The appellant was sentenced to a bad-conduct discharge (BCD), confinement for 7 months, forfeiture of $700.00 pay per month for 7 months, and reduction to pay grade E-1. The pretrial agreement had no effect on the sentence. In an act of clemency, the convening authority (CA) disapproved confinement over 6 months and forfeitures over $700.00 pay per month for 6 months. He did not approve the adjudged reduction. The appellant contends that the CA also did not approve the BCD in his action.

After carefully considering the record of trial, the appellant’s assignment of error that the CA disapproved the BCD, and the Government’s response, we conclude that the findings and sentence are correct in law and fact and that no error materially prejudicial to the substantial rights of the appellant was committed. We will clarify the approved and affirmed sentence in our decretal paragraph. In addition, although not assigned as error, we find error in the court-martial order and will order corrective action in our decretal paragraph.
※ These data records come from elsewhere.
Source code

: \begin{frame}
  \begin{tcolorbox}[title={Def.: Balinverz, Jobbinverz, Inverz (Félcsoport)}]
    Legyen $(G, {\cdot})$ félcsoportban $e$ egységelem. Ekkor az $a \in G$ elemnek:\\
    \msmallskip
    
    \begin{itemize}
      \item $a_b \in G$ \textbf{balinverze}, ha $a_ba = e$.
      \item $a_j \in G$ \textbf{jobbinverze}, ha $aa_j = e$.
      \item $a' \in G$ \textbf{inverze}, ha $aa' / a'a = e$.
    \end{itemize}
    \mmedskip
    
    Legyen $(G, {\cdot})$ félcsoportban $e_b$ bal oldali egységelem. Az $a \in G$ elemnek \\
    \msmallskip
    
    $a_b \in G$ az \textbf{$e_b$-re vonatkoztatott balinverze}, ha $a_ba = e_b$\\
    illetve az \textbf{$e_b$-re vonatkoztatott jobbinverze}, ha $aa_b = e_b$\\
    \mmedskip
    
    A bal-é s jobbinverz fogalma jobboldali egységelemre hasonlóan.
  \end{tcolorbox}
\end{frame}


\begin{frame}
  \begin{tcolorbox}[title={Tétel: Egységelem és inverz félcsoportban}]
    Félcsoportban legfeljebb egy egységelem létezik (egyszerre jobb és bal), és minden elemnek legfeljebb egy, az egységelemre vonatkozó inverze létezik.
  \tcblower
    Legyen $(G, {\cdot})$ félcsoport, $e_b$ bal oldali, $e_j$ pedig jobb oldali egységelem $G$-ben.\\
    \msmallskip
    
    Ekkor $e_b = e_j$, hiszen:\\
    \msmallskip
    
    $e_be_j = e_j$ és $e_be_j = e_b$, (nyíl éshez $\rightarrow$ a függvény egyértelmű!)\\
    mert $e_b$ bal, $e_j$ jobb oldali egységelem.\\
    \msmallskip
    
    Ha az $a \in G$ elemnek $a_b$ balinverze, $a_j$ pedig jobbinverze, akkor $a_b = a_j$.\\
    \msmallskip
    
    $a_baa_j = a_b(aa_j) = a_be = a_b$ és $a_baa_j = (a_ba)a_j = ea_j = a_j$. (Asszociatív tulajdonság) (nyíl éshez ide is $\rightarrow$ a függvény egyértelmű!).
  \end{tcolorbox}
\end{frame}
See Arts. 59(a) and 66(c), UCMJ, 10 U.S.C. §§ 859(a) and 866(c).

Convening Authority’s Action

In his assignment of error, the appellant contends that the CA disapproved the BCD and, therefore, this court is without jurisdiction to review the proceedings under Article 66(b)(1), UCMJ. We disagree.

In his action, the CA reduced the confinement and forfeitures by one month each, but failed to specifically state that the adjudged BCD and adjudged reduction to pay-grade E-l were approved:

In the case of [the appellant], only so much of the sentence as provides for confinement for six (6) months and forfeiture of seven hundred dollars ($700.00) pay per *609month for six (6) months is approved and, except for the part of the sentence extending to the bad conduct [sic] discharge, will be executed.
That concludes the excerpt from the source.